Diese Quälerei geschieht aber täglich und völlig öffentlich, ohne dass
jemand den Tierschutz ruft: mit Pferden. Was viele für Haustiere als
Tierquälerei wahrnehmen, halten sie bei Pferden für völlig legitim. Das
Geschilderte ist schrecklicher Alltag für Tausende von Reitpferden, die
in deutschen Reitschulen und –ställen unter schlimmen
Haltungsbedingungen und harter Behandlung stumm leiden.
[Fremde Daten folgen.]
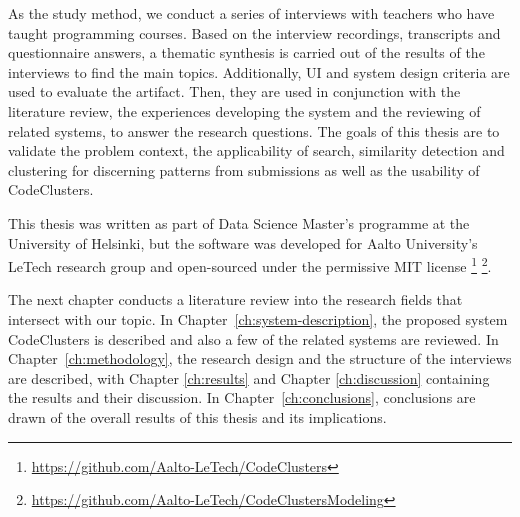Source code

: As the study method, we conduct a series of interviews with teachers who have taught programming courses. Based on the interview recordings, transcripts and questionnaire answers, a thematic synthesis is carried out of the results of the interviews to find the main topics. Additionally, UI and system design criteria are used to evaluate the artifact. Then, they are used in conjunction with the literature review, the experiences developing the system and the reviewing of related systems, to answer the research questions. The goals of this thesis are to validate the problem context, the applicability of search, similarity detection and clustering for discerning patterns from submissions as well as the usability of CodeClusters.

This thesis was written as part of Data Science Master's programme at the University of Helsinki, but the software was developed for Aalto University's LeTech research group and open-sourced under the permissive MIT license \footnote{\url{https://github.com/Aalto-LeTech/CodeClusters}} \footnote{\url{https://github.com/Aalto-LeTech/CodeClustersModeling}}.

The next chapter conducts a literature review into the research fields that intersect with our topic. In Chapter~\ref{ch:system-description}, the proposed system CodeClusters is described and also a few of the related systems are reviewed. In Chapter~\ref{ch:methodology}, the research design and the structure of the interviews are described, with Chapter \ref{ch:results} and Chapter \ref{ch:discussion} containing the results and their discussion. In Chapter~\ref{ch:conclusions}, conclusions are drawn of the overall results of this thesis and its implications.
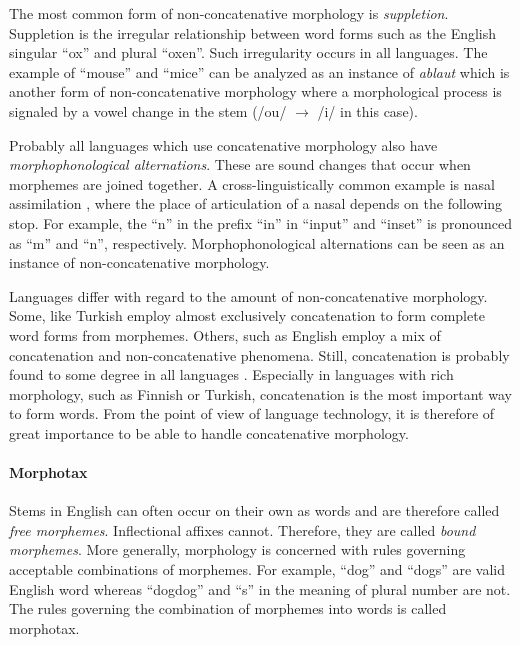The most common form of non-concatenative morphology is {\it
  suppletion}. Suppletion is the irregular relationship between word
forms such as the English singular ``ox'' and plural ``oxen''. Such
irregularity occurs in all languages. The example of ``mouse'' and
``mice'' can be analyzed as an instance of {\it ablaut} which is
another form of non-concatenative morphology where a morphological
process is signaled by a vowel change in the stem (/ou/ $\rightarrow$
/i/ in this case). 

Probably all languages which use concatenative morphology also have
{\it morphophonological alternations}. These are sound changes that
occur when morphemes are joined together. A cross-linguistically
common example is nasal assimilation \citep[p. 29]{Carr1993}, where
the place of articulation of a nasal depends on the following
stop. For example, the ``n'' in the prefix ``in'' in ``input'' and
``inset'' is pronounced as ``m'' and ``n'',
respectively. Morphophonological alternations can be seen as an
instance of non-concatenative morphology.

Languages differ with regard to the amount of non-concatenative
morphology. Some, like Turkish employ almost exclusively concatenation
to form complete word forms from morphemes. Others, such as English
employ a mix of concatenation and non-concatenative phenomena. Still,
concatenation is probably found to some degree in all languages
\cite{someone}. Especially in languages with rich morphology, such as
Finnish or Turkish, concatenation is the most important way to form
words. From the point of view of language technology, it is therefore
of great importance to be able to handle concatenative morphology.

\paragraph{Morphotax} Stems in English can often occur on their own as
words and are therefore called {\it free morphemes}. Inflectional
affixes cannot. Therefore, they are called {\it bound morphemes}. More
generally, morphology is concerned with rules governing acceptable
combinations of morphemes. For example, ``dog'' and ``dogs'' are valid
English word whereas ``dogdog'' and ``s'' in the meaning of plural
number are not. The rules governing the combination of morphemes into
words is called morphotax.

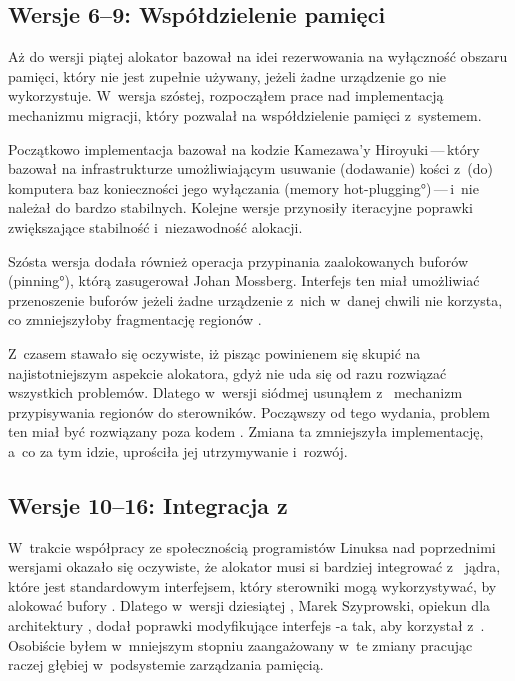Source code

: \subsection{Wersje 6--9: Współdzielenie pamięci}

Aż do wersji piątej alokator  bazował na idei rezerwowania na
wyłączność obszaru pamięci, który nie jest zupełnie używany, jeżeli
żadne urządzenie go nie wykorzystuje.  W~wersja szóstej, rozpocząłem
prace nad implementacją mechanizmu migracji, który pozwalał na
współdzielenie pamięci  z~systemem.

Początkowo implementacja bazował na kodzie Kamezawa'y
Hiroyuki\,---\,który bazował na infrastrukturze umożliwiającym
usuwanie (dodawanie) kości  z~(do) komputera baz konieczności jego
wyłączania (\ang{memory hot-plugging})\,---\,i~nie należał do bardzo
stabilnych.  Kolejne wersje  przynosiły iteracyjne poprawki
zwiększające stabilność i~niezawodność alokacji.

Szósta wersja  dodała również operacja przypinania zaalokowanych
buforów (\ang{pinning}), którą zasugerował Johan Mossberg.  Interfejs
ten miał umożliwiać przenoszenie buforów  jeżeli żadne urządzenie
z~nich w~danej chwili nie korzysta, co zmniejszyłoby fragmentację
regionów .

Z~czasem stawało się oczywiste, iż pisząc  powinienem się skupić na
najistotniejszym aspekcie alokatora, gdyż nie uda się od razu
rozwiązać wszystkich problemów.  Dlatego w~wersji siódmej usunąłem
z~ mechanizm przypisywania regionów  do sterowników.  Począwszy
od tego wydania, problem ten miał być rozwiązany poza kodem .
Zmiana ta zmniejszyła implementację, a~co za tym idzie, uprościła jej
utrzymywanie i~rozwój.

\subsection{Wersje 10--16: Integracja z~ }

W~trakcie współpracy ze społecznością programistów Linuksa nad
poprzednimi wersjami  okazało się oczywiste, że alokator musi si
bardziej integrować z~  jądra, które jest standardowym
interfejsem, który sterowniki mogą wykorzystywać, by alokować bufory
.  Dlatego w~wersji dziesiątej , Marek Szyprowski, opiekun 
 dla architektury , dodał poprawki modyfikujące interfejs 
-a tak, aby korzystał z~.  Osobiście byłem w~mniejszym stopniu
zaangażowany w~te zmiany pracując raczej głębiej w~podsystemie
zarządzania pamięcią.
Vielleicht
denken Sie jetzt an verwahrloste, schmutzige Pferde, die auf schlammigen
Wiesen stehen und von ihren Besitzern geschlagen werden. Das gibt es ab
und zu auch, aber hier ist die Rede von den Massen an blitzsauberen
Pferden, die pflegeleicht und „ordentlich“ in ihren winzigen,
keine drei Schritte ermöglichenden Boxen, die nichts anderes sind als
Käfige oder Zwinger, parat stehen müssen, um als herausgeputzte
Sportgeräte ihren Reitern zur Verfügung zu stehen, die sie mit einem
Arsenal an Bewaffnung (scharfe Gebisse, Hilfszügel, Gerten, Sporen usw.)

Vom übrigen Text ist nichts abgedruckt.